Exercise input: Begin

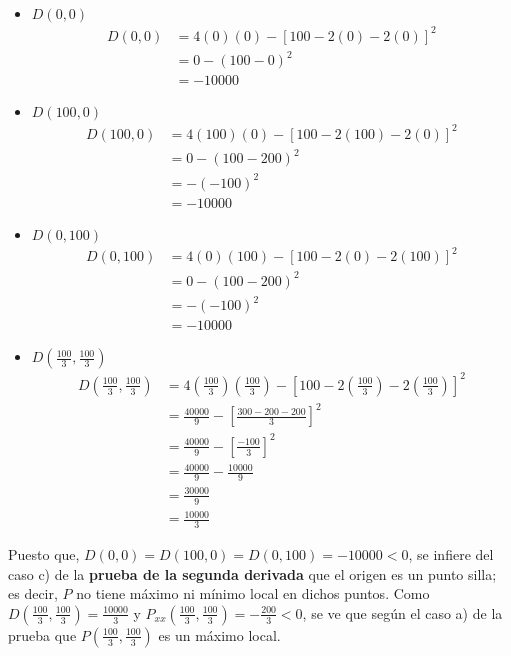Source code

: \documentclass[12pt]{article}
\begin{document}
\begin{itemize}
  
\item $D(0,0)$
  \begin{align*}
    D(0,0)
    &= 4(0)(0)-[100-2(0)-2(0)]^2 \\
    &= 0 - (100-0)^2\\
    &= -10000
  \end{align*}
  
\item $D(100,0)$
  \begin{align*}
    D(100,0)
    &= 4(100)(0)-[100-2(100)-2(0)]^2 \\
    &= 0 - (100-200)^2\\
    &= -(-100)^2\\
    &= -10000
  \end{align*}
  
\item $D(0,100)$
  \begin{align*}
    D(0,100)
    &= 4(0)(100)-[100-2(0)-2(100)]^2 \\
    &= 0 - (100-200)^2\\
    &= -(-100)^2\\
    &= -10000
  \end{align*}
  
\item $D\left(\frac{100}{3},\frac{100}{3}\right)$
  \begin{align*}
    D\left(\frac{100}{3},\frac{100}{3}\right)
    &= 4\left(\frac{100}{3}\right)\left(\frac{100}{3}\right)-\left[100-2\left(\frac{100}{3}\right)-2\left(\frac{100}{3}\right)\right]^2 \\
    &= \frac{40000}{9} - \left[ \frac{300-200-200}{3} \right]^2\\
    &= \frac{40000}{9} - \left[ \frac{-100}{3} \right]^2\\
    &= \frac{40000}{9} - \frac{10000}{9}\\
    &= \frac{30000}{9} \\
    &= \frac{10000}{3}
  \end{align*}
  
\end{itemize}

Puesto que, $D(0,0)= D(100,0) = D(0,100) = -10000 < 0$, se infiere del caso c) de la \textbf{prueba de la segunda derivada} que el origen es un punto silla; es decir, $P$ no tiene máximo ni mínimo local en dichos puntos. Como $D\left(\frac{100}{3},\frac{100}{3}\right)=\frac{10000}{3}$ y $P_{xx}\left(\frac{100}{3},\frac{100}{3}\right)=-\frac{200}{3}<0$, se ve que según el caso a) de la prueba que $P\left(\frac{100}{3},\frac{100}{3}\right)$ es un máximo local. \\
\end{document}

Exercise input: End
Exercise input: Begin

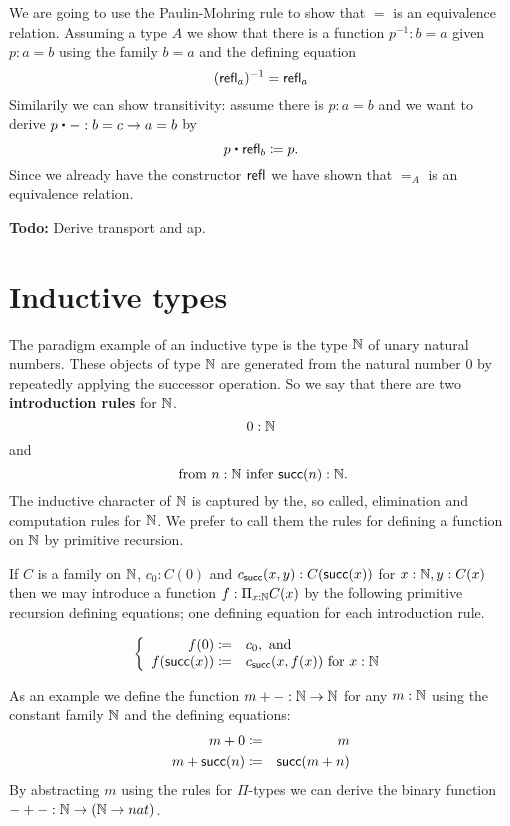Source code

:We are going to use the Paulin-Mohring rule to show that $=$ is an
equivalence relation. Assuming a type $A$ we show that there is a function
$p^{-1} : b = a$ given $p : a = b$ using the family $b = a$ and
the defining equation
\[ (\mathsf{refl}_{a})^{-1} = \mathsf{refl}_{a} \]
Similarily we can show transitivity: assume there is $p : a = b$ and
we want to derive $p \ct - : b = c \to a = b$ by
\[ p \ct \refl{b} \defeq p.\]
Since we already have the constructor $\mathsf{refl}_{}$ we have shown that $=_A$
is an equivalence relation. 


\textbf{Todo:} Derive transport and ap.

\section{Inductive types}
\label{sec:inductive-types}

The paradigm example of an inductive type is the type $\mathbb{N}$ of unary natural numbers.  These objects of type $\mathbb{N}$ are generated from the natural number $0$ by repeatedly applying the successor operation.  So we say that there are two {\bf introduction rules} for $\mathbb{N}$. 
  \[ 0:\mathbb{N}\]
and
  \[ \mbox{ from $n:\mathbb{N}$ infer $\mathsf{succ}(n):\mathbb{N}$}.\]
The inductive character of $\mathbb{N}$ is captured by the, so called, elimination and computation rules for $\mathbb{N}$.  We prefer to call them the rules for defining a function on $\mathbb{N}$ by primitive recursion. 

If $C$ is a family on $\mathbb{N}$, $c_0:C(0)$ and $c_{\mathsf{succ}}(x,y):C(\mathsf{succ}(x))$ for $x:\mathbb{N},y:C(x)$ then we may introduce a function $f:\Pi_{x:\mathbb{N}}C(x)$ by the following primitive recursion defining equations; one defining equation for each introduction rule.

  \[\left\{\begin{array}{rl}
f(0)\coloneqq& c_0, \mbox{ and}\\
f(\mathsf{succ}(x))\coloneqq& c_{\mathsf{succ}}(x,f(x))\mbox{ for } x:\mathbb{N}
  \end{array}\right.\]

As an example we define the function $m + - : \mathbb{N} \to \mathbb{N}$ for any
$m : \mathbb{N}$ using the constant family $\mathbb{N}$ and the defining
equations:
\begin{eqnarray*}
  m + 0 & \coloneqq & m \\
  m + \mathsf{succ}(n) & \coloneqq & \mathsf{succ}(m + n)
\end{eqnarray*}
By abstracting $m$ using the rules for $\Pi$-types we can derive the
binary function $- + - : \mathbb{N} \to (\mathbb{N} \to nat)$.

Exercise input: End
Exercise input: Begin

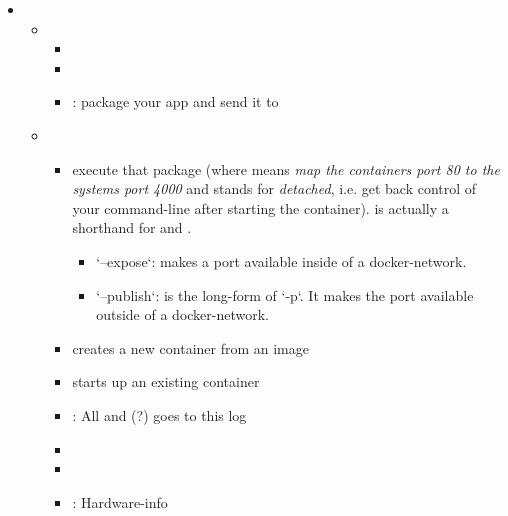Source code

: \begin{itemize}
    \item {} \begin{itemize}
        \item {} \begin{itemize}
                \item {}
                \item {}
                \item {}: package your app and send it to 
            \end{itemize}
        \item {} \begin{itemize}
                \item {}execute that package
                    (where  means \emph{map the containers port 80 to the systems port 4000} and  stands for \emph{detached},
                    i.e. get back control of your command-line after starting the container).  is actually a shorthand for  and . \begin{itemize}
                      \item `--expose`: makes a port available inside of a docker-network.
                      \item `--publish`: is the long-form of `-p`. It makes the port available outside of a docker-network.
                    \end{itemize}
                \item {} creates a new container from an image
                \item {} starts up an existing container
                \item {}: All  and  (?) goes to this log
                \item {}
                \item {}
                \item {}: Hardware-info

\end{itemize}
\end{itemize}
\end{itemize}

Exercise input: End

Search the data above for lines holding "right" and copy each of them.

\item $D\left(\frac{100}{3},\frac{100}{3}\right)$
    D\left(\frac{100}{3},\frac{100}{3}\right)
    &= 4\left(\frac{100}{3}\right)\left(\frac{100}{3}\right)-\left[100-2\left(\frac{100}{3}\right)-2\left(\frac{100}{3}\right)\right]^2 \\
    &= \frac{40000}{9} - \left[ \frac{300-200-200}{3} \right]^2\\
    &= \frac{40000}{9} - \left[ \frac{-100}{3} \right]^2\\
Puesto que, $D(0,0)= D(100,0) = D(0,100) = -10000 < 0$, se infiere del caso c) de la \textbf{prueba de la segunda derivada} que el origen es un punto silla; es decir, $P$ no tiene máximo ni mínimo local en dichos puntos. Como $D\left(\frac{100}{3},\frac{100}{3}\right)=\frac{10000}{3}$ y $P_{xx}\left(\frac{100}{3},\frac{100}{3}\right)=-\frac{200}{3}<0$, se ve que según el caso a) de la prueba que $P\left(\frac{100}{3},\frac{100}{3}\right)$ es un máximo local. \\
  \end{array}\right.\]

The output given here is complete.